Record set
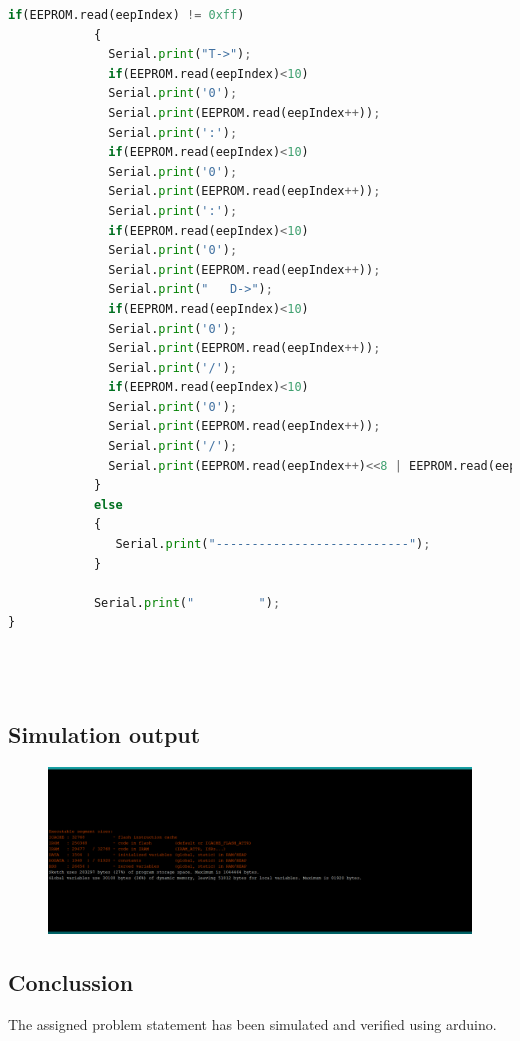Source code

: \documentclass[40pt]{report}
\begin{document}
\begin{itemize}
\begin{lstlisting}[language=python ,frame= single]
            if(EEPROM.read(eepIndex) != 0xff)
            {
              Serial.print("T->");
              if(EEPROM.read(eepIndex)<10)
              Serial.print('0');
              Serial.print(EEPROM.read(eepIndex++));
              Serial.print(':');  
              if(EEPROM.read(eepIndex)<10)
              Serial.print('0');
              Serial.print(EEPROM.read(eepIndex++));
              Serial.print(':'); 
              if(EEPROM.read(eepIndex)<10)
              Serial.print('0');
              Serial.print(EEPROM.read(eepIndex++));
              Serial.print("   D->");
              if(EEPROM.read(eepIndex)<10)
              Serial.print('0');
              Serial.print(EEPROM.read(eepIndex++));
              Serial.print('/');
              if(EEPROM.read(eepIndex)<10)
              Serial.print('0');           
              Serial.print(EEPROM.read(eepIndex++));
              Serial.print('/');            
              Serial.print(EEPROM.read(eepIndex++)<<8 | EEPROM.read(eepIndex++));
            }
            else
            {
               Serial.print("---------------------------");
            }

            Serial.print("         ");
}


 
\end{lstlisting}

\subsection{Simulation output}
 
\begin{figure}[h]
\centering
\includegraphics[scale=0.4]{fg.png}
 
\label{Simulation output}
\end{figure}
\subsection{Conclussion}
\label{conc}
The assigned problem statement has been simulated and verified using arduino.


\end{itemize}
\end{document}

Task brief
All of the listing above has to be reproduced exactly, though without its images.

Exercise result
Source code

: \documentclass[40pt]{report}
\begin{document}
\begin{itemize}
\begin{lstlisting}[language=python ,frame= single]
            if(EEPROM.read(eepIndex) != 0xff)
            {
              Serial.print("T->");
              if(EEPROM.read(eepIndex)<10)
              Serial.print('0');
              Serial.print(EEPROM.read(eepIndex++));
              Serial.print(':');  
              if(EEPROM.read(eepIndex)<10)
              Serial.print('0');
              Serial.print(EEPROM.read(eepIndex++));
              Serial.print(':'); 
              if(EEPROM.read(eepIndex)<10)
              Serial.print('0');
              Serial.print(EEPROM.read(eepIndex++));
              Serial.print("   D->");
              if(EEPROM.read(eepIndex)<10)
              Serial.print('0');
              Serial.print(EEPROM.read(eepIndex++));
              Serial.print('/');
              if(EEPROM.read(eepIndex)<10)
              Serial.print('0');           
              Serial.print(EEPROM.read(eepIndex++));
              Serial.print('/');            
              Serial.print(EEPROM.read(eepIndex++)<<8 | EEPROM.read(eepIndex++));
            }
            else
            {
               Serial.print("---------------------------");
            }

            Serial.print("         ");
}


 
\end{lstlisting}

\subsection{Simulation output}
 
\begin{figure}[h]
\centering
\includegraphics[scale=0.4]{fg.png}
 
\label{Simulation output}
\end{figure}
\subsection{Conclussion}
\label{conc}
The assigned problem statement has been simulated and verified using arduino.


\end{itemize}
\end{document}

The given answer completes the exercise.